Jean-Pierre Bemba : Nouvelle audience en décembre

L'examen des accusations de crimes de guerre et crimes contre l'humanité à l'encontre de Jean-Pierre Bemba, se tiendra du 8 au 12 décembre prochain. Cette audience examinera la solidité des accusations portées contre l'ancien vice-président congolais.

0a0cc37f68c7544717142be630d6d816.jpgPendant ces audiences, la CPI indique que "la chambre préliminaire, sans préjuger du déroulement du procès, s'assurera que les accusations portées par le procureur contre un suspect présentent des éléments de preuve suffisants" et entendra les différentes parties à ce sujet. La chambre décidera ensuite de confirmer ou non certaines charges, ce qui ouvre la voie à la tenue d'un procès.

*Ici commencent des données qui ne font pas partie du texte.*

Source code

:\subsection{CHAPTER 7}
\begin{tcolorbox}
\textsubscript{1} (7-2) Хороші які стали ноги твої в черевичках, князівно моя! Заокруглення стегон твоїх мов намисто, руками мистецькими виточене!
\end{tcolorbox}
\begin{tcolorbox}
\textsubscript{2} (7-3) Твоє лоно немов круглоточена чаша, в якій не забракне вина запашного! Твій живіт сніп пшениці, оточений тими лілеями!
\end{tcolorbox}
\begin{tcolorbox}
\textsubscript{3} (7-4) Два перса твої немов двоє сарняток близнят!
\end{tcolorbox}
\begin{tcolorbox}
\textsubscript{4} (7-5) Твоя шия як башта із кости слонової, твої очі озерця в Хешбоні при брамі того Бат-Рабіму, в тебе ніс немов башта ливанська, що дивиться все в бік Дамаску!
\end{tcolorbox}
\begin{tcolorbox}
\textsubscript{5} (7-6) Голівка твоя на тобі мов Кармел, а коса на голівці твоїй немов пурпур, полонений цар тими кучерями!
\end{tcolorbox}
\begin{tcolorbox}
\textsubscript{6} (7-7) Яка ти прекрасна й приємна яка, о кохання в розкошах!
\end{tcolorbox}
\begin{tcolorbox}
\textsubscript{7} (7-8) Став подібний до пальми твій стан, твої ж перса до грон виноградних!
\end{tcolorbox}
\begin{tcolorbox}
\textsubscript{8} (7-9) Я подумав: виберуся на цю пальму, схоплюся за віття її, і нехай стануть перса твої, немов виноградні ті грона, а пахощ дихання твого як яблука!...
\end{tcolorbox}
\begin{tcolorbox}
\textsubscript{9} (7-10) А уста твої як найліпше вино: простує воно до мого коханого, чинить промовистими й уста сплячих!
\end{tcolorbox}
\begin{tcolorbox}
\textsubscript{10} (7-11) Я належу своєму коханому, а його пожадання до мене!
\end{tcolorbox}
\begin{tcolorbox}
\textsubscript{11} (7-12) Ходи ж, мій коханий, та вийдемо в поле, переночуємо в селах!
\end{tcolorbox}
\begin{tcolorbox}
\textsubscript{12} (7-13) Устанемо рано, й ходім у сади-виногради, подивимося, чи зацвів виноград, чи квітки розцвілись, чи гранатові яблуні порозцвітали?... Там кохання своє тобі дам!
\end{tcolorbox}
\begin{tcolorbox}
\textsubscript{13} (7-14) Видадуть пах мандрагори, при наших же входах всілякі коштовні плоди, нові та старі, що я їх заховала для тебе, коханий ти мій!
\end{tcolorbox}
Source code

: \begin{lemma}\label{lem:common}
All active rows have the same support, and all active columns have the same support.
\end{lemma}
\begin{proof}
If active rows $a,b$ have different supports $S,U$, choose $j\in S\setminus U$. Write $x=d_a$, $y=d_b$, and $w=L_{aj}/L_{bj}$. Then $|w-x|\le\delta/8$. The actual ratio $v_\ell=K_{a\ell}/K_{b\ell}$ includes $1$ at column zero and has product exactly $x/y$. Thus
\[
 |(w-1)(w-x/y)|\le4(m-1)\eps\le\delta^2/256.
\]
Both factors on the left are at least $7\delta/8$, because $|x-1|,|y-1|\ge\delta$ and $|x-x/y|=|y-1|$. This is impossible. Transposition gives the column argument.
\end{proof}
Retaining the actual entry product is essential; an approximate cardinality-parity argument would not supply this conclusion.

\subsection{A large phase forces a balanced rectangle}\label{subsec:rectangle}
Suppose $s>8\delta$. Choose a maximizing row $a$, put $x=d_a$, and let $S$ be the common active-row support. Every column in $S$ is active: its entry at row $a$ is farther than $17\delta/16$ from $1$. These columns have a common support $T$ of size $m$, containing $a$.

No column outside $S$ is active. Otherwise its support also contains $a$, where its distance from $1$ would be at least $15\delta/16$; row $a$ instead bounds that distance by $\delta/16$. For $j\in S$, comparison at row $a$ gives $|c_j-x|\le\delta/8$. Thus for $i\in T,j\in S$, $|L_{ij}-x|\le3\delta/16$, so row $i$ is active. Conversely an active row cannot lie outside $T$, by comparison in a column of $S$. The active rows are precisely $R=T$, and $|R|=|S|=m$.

Jean-Pierre Bemba, 45 ans, ancien vice-président de la République, président national de Mouvement de libération du Congo (MLC), avait été arrêté fin mai 2008 à Bruxelles, sur la base d'un mandat du procureur de la CPI, Luis Moreno-Ocampo. Ce dernier l'accuse de crimes de guerre et de crimes contre l'humanité pour des atrocités commises par ses troupes en Centrafrique. Principal opposant au président Joseph Kabila, de nombreuses voix s'élèvent pour dénoncer la mise à l'écart de la vie politique congolaise du sénateur Bemba. Sans le dédouaner des actes commis en Centrafrique, beaucoup s'interroge sur le timing de la Cour Pénale Internationale, alors que le pays est en guerre au Kivu.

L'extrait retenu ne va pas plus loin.